== Records supplied
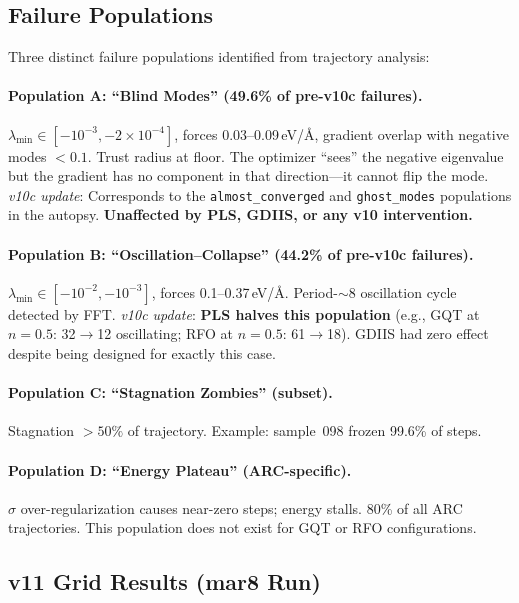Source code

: \documentclass[11pt,a4paper]{article}
\theoremstyle{definition}
\begin{document}
\subsection{Failure Populations}

Three distinct failure populations identified from trajectory analysis:

\paragraph{Population A: ``Blind Modes'' (49.6\% of pre-v10c failures).}
$\lambda_\text{min} \in [-10^{-3}, -2\times10^{-4}]$, forces 0.03--0.09\,eV/\AA,
gradient overlap with negative modes $<0.1$.  Trust radius at floor.
The optimizer ``sees'' the negative eigenvalue but the gradient has no
component in that direction---it cannot flip the mode.
\emph{v10c update}: Corresponds to the \texttt{almost\_converged} and
\texttt{ghost\_modes} populations in the autopsy.
\textbf{Unaffected by PLS, GDIIS, or any v10 intervention.}

\paragraph{Population B: ``Oscillation--Collapse'' (44.2\% of pre-v10c failures).}
$\lambda_\text{min} \in [-10^{-2}, -10^{-3}]$, forces 0.1--0.37\,eV/\AA.
Period-$\sim$8 oscillation cycle detected by FFT.
\emph{v10c update}: \textbf{PLS halves this population} (e.g., GQT at
$n=0.5$: 32$\to$12 oscillating; RFO at $n=0.5$: 61$\to$18).
GDIIS had zero effect despite being designed for exactly this case.

\paragraph{Population C: ``Stagnation Zombies'' (subset).}
Stagnation $>50\%$ of trajectory.  Example: sample~098 frozen 99.6\% of steps.

\paragraph{Population D: ``Energy Plateau'' (ARC-specific).}
$\sigma$ over-regularization causes near-zero steps; energy stalls.
80\% of all ARC trajectories.  This population does not exist for
GQT or RFO configurations.

\subsection{v11 Grid Results (mar8 Run)}
\label{sec:v11}
\end{document}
====
Reproduce each entry exactly, without the pictures.

Source code

: \documentclass[11pt,a4paper]{article}
\theoremstyle{definition}
\begin{document}
\subsection{Failure Populations}

Three distinct failure populations identified from trajectory analysis:

\paragraph{Population A: ``Blind Modes'' (49.6\% of pre-v10c failures).}
$\lambda_\text{min} \in [-10^{-3}, -2\times10^{-4}]$, forces 0.03--0.09\,eV/\AA,
gradient overlap with negative modes $<0.1$.  Trust radius at floor.
The optimizer ``sees'' the negative eigenvalue but the gradient has no
component in that direction---it cannot flip the mode.
\emph{v10c update}: Corresponds to the \texttt{almost\_converged} and
\texttt{ghost\_modes} populations in the autopsy.
\textbf{Unaffected by PLS, GDIIS, or any v10 intervention.}

\paragraph{Population B: ``Oscillation--Collapse'' (44.2\% of pre-v10c failures).}
$\lambda_\text{min} \in [-10^{-2}, -10^{-3}]$, forces 0.1--0.37\,eV/\AA.
Period-$\sim$8 oscillation cycle detected by FFT.
\emph{v10c update}: \textbf{PLS halves this population} (e.g., GQT at
$n=0.5$: 32$\to$12 oscillating; RFO at $n=0.5$: 61$\to$18).
GDIIS had zero effect despite being designed for exactly this case.

\paragraph{Population C: ``Stagnation Zombies'' (subset).}
Stagnation $>50\%$ of trajectory.  Example: sample~098 frozen 99.6\% of steps.

\paragraph{Population D: ``Energy Plateau'' (ARC-specific).}
$\sigma$ over-regularization causes near-zero steps; energy stalls.
80\% of all ARC trajectories.  This population does not exist for
GQT or RFO configurations.

\subsection{v11 Grid Results (mar8 Run)}
\label{sec:v11}
\end{document}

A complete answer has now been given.